Assignment: If a line in the data holds the string "Rightarrow", list it.

Source material:
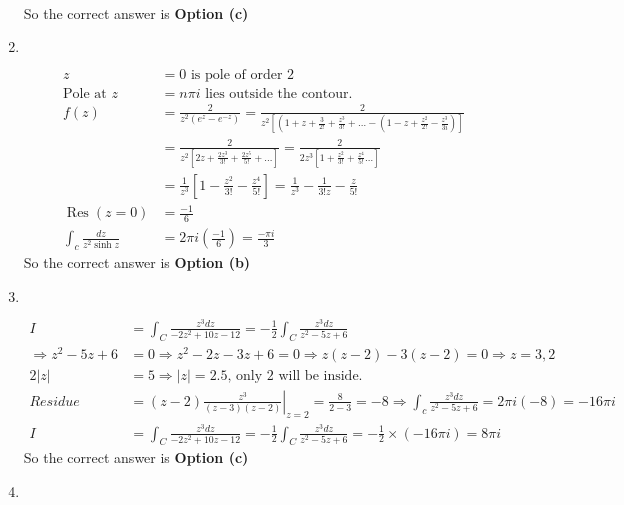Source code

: \begin{enumerate}
\begin{answer}
\begin{align*}
		\end{align*}
		So the correct answer is \textbf{Option (c)}
	\end{answer}
		\item $\left. \right. $
	\begin{answer}
		\begin{align*}
		z&=0\text{ is pole of order 2}\\
		\text{Pole at }z&=n \pi i\text{ lies outside the contour.}\\
		f(z)&=\frac{2}{z^{2}\left(e^{z}-e^{-z}\right)}=\frac{2}{z^{2}\left[\left(1+z+\frac{3}{2 !}+\frac{z^{3}}{3 !}+\ldots-\left(1-z+\frac{z^{2}}{2 !}-\frac{z^{3}}{3 i}\right)\right]\right.}\\
		&=\frac{2}{z^{2}\left[2 z+\frac{2 z^{3}}{3 !}+\frac{2 z^{5}}{5 !}+\ldots\right]}=\frac{2}{2 z^{3}\left[1+\frac{z^{2}}{3 !}+\frac{z^{4}}{5 !} \ldots\right]}\\
		&=\frac{1}{z^{3}}\left[1-\frac{z^{2}}{3 !}-\frac{z^{4}}{5 !}\right]=\frac{1}{z^{3}}-\frac{1}{3 ! z}-\frac{z}{5 !}\\
		\operatorname{Res}(z=0)&=\frac{-1}{6}\\
		\int_{c} \frac{d z}{z^{2} \sinh z}&=2 \pi i\left(\frac{-1}{6}\right)=\frac{-\pi i}{3}
		\end{align*}
			So the correct answer is \textbf{Option (b)}
	\end{answer}
		\item $\left. \right. $
	\begin{answer}
		\begin{align*}
		I&=\int_{C} \frac{z^{3} d z}{-2 z^{2}+10 z-12}=-\frac{1}{2} \int_{C} \frac{z^{3} d z}{z^{2}-5 z+6}\\
		\Rightarrow z^{2}-5 z+6&=0 \Rightarrow z^{2}-2 z-3 z+6=0 \Rightarrow z(z-2)-3(z-2)=0 \Rightarrow z=3,2\\
		2|z|&=5 \Rightarrow|z|=2.5\text{, only 2 will be inside.}\\
		Residue &=\left.(z-2) \frac{z^{3}}{(z-3)(z-2)}\right|_{z=2}=\frac{8}{2-3}=-8 \Rightarrow \int_{c} \frac{z^{3} d z}{z^{2}-5 z+6}=2 \pi i(-8)=-16 \pi i\\
		I&=\int_{C} \frac{z^{3} d z}{-2 z^{2}+10 z-12}=-\frac{1}{2} \int_{C} \frac{z^{3} d z}{z^{2}-5 z+6}=-\frac{1}{2} \times(-16 \pi i)=8 \pi i
		\end{align*}
			So the correct answer is \textbf{Option (c)}
	\end{answer}
	\item $\left. \right. $
	\begin{answer}

\end{answer}
\end{enumerate}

Answer space:
		\Rightarrow z^{2}-5 z+6&=0 \Rightarrow z^{2}-2 z-3 z+6=0 \Rightarrow z(z-2)-3(z-2)=0 \Rightarrow z=3,2\\
		2|z|&=5 \Rightarrow|z|=2.5\text{, only 2 will be inside.}\\
		Residue &=\left.(z-2) \frac{z^{3}}{(z-3)(z-2)}\right|_{z=2}=\frac{8}{2-3}=-8 \Rightarrow \int_{c} \frac{z^{3} d z}{z^{2}-5 z+6}=2 \pi i(-8)=-16 \pi i\\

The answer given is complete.